We engage in interdisciplinary research to develop inspiring innovative solutions that can be adopted effectively and sustainably by people to contribute positively to the wind energy sector.

Our team has a diverse range of expertise, and we have a deep understanding of the intricacies of wind energy systems and the challenges faced by stakeholders in the sector. We strive for continuous improvement and mutually beneficial learning environments. We are constantly searching for challenging problems to solve! We study a range of systems at different scales, including atmospheric flows over mountainous terrain, rotor blade aerodynamics, wind turbine dynamics and wake interactions. We do this by combining field experiments, wind tunnels tests and simulations with the development of low-order and hybrid models using physics and machine learning. We put a strong emphasis on data and knowledge sharing, and develop methods and guidelines to help the sector improve the FAIRness of data and code (FAIR = Findable, Accessible, Interoperable and Reusable). 

For us, interdisciplinary research means bringing together people from different disciplines to speak a common language and to create more than would be achieved separately. By combining our knowledge and skills with those of various partners from different fields, we can approach problems from different angles and create comprehensive solutions that consider technical, economic, social and environmental factors. In interdisciplinary collaborations, we work to overcome organisational challenges such as different communication styles, disciplinary jargon, team silos, and discipline-specific work processes, by establishing clear communication channels and collaborative workspaces with defined roles and responsibilities, creating a shared vision and goals, and fostering the growth of strong professional networks. Our commitment to diversity and inclusion enables us to work effectively with multiple stakeholders, including researchers, industry experts, policymakers, and community members, making it possible to develop solutions that can be adopted effectively and sustainably by all the stakeholders in the wind energy sector. 

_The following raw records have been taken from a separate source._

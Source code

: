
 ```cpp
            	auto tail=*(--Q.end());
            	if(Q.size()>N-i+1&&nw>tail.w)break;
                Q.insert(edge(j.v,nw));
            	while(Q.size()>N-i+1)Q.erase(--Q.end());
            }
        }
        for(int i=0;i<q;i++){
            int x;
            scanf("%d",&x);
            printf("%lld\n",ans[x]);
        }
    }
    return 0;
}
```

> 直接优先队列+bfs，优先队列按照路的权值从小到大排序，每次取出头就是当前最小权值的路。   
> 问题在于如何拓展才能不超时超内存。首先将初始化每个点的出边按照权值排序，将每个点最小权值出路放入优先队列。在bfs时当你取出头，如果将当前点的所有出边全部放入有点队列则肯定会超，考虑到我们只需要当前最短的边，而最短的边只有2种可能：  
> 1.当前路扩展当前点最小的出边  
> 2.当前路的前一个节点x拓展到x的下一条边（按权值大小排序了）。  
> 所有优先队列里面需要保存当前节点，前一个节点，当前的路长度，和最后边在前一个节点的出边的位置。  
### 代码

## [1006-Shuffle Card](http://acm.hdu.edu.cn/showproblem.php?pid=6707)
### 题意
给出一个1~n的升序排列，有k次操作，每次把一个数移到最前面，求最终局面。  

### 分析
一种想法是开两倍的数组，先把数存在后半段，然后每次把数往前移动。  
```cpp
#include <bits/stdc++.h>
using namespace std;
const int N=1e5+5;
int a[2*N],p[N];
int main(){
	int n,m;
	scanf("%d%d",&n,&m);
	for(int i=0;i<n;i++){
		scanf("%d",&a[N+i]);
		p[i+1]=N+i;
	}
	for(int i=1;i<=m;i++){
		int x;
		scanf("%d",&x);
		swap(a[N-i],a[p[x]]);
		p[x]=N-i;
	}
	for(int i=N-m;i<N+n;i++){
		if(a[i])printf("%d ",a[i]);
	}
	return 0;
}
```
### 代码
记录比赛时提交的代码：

For example, through a collaboration with IEA Wind Task 43 (Digitalisation), we bring together knowledge engineering experts with wind energy experts through a monthly public webinar series. In our WeDoWind project, we apply transdisciplinary collaboration tools to coordinate and motivate an ecosystem of wind energy experts to solve diverse challenges defined by the industry, thereby sharing data and knowledge in a mutually beneficial Open Science process. We are currently expanding this project to other areas including energy system planning. In the SNF-funded “Aerosense” and “MISTERY” projects, we lead a group of electronics, aerodynamics, structural and computer scientists and engineers in the development of a MEMS-based pressure and acoustic measurement system for wind turbine rotor blades. In a SFOE-funded project “OpenIMPACT” we combine wind energy, machine learning and data science in order to develop an open-source framework for optimising the operation of wind farms. As part of the Diversity Committee of the European Academy of Wind Energy, we develop recommendations for improving Diversity, Equity and Inclusion in wind energy. In several other projects including the SFOE-funded project “WindMet”, we apply various approaches to improving wind modelling and reducing wind resource assessment risks in mountainous terrain, bringing together experts in meteorology, weather modelling, statistical modelling and wind energy.